About this exercise:
Begin with the line containing "mechanisms for JWT" and copy every line after it to the end of the entries, exactly, leaving out the lines before it.

*** Data to examine ***

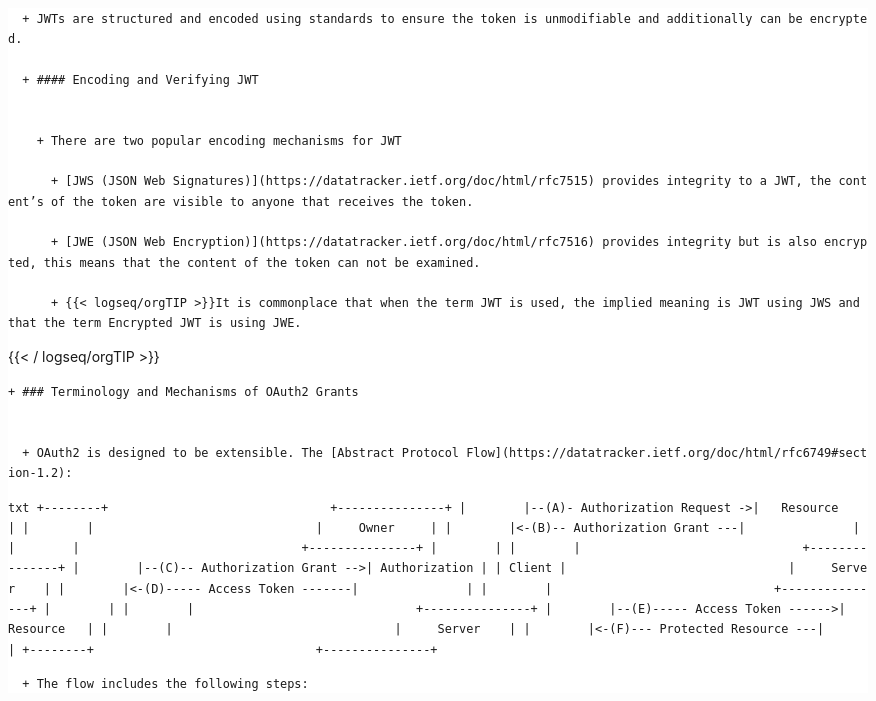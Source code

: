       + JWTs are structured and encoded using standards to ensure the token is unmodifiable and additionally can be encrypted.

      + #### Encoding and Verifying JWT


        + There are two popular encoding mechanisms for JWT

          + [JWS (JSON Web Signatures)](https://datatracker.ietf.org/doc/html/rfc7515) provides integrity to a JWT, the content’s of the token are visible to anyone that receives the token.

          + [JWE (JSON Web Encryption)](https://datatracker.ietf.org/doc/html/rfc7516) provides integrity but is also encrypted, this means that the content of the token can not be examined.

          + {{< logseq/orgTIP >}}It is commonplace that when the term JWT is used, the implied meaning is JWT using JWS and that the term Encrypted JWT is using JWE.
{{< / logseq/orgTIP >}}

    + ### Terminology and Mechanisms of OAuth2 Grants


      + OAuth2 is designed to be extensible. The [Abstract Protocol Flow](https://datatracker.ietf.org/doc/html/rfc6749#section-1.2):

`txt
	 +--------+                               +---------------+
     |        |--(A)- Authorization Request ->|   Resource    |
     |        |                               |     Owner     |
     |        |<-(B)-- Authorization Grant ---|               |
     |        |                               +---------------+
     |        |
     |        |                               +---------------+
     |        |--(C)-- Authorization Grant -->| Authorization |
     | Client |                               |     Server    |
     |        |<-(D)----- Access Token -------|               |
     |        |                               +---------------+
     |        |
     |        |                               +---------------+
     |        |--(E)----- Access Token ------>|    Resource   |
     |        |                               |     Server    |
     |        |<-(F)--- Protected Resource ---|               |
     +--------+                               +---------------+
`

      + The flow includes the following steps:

*** End of Data to examine ***

Answer to this exercise:
        + There are two popular encoding mechanisms for JWT

          + [JWS (JSON Web Signatures)](https://datatracker.ietf.org/doc/html/rfc7515) provides integrity to a JWT, the content’s of the token are visible to anyone that receives the token.

          + [JWE (JSON Web Encryption)](https://datatracker.ietf.org/doc/html/rfc7516) provides integrity but is also encrypted, this means that the content of the token can not be examined.

          + {{< logseq/orgTIP >}}It is commonplace that when the term JWT is used, the implied meaning is JWT using JWS and that the term Encrypted JWT is using JWE.
{{< / logseq/orgTIP >}}

    + ### Terminology and Mechanisms of OAuth2 Grants


      + OAuth2 is designed to be extensible. The [Abstract Protocol Flow](https://datatracker.ietf.org/doc/html/rfc6749#section-1.2):

`txt
	 +--------+                               +---------------+
     |        |--(A)- Authorization Request ->|   Resource    |
     |        |                               |     Owner     |
     |        |<-(B)-- Authorization Grant ---|               |
     |        |                               +---------------+
     |        |
     |        |                               +---------------+
     |        |--(C)-- Authorization Grant -->| Authorization |
     | Client |                               |     Server    |
     |        |<-(D)----- Access Token -------|               |
     |        |                               +---------------+
     |        |
     |        |                               +---------------+
     |        |--(E)----- Access Token ------>|    Resource   |
     |        |                               |     Server    |
     |        |<-(F)--- Protected Resource ---|               |
     +--------+                               +---------------+
`

      + The flow includes the following steps:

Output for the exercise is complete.